Are his ideas of interest to financial planners? Of course-the sheer breadth of his analyses and action orientation should delight us all. However, in order to suggest that financial planners actually take action with clients is another matter. A number of very powerful influences require convergence in order for such a leap of faith.
For one, the author's abstract framework takes shape around forecasting theory, and as such relies on the certainty of assumptions related to stochastic models. We all use stochastic models because they are designed to add assurances where little or none may exist; normal curves in their apparent simplicity and the more knotty Monte Carlo Analyses are examples. Unfortunately, as we've discovered with LTCM and others, even minor violations of the assumptions lead to predictive breakdowns and the theory of small numbers becomes dreadfully destructive.

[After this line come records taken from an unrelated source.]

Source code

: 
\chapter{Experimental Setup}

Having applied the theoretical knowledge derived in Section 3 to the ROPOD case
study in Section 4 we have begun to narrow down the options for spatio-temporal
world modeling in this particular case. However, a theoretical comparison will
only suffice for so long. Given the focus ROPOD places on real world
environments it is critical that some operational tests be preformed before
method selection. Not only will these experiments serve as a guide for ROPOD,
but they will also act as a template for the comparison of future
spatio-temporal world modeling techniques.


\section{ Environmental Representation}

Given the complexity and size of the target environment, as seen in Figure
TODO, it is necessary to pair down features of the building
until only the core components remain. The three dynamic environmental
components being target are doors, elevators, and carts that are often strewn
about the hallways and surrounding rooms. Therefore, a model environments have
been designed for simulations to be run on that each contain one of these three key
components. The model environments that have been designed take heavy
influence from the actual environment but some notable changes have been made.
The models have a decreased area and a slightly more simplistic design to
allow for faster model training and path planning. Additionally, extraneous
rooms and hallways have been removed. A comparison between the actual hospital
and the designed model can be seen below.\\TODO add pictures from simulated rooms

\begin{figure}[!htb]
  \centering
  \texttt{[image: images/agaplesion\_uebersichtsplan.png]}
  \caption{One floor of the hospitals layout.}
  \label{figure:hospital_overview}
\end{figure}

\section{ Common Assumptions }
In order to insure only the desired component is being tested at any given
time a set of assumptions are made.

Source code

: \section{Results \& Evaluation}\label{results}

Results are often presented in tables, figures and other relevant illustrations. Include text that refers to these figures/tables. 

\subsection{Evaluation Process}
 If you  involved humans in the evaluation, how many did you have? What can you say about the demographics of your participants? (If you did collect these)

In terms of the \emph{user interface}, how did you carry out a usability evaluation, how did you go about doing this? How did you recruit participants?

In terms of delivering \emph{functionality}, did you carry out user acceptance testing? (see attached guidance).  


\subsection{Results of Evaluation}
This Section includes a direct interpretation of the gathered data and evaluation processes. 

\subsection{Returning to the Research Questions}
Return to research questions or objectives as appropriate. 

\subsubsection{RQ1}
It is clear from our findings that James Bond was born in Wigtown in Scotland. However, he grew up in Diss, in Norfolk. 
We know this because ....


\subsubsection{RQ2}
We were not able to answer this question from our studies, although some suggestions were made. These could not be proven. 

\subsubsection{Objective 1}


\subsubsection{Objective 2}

Further, the demographic and technology cycles which the author uses to generate future business and economic trends contain much room for error. Fertility, mortality and immigration rates are subject to wars, political climates and economic variables. For instance, unforeseen catastrophic "wild card" events (John Peterson's 1997 book) or as later termed "black swan" events (Nassim Nicholas Taleb's 2007 book), promise structural changes that may wholly alter any or many cycles described in GDA.
This book is authored by the same person who in 2006 predicted Dow 40,000. He is quick to point out when and how he publically recanted, and requires his followers to obtain online corrections to current predictions. What percent of your clients' portfolios would you subject to a system like this?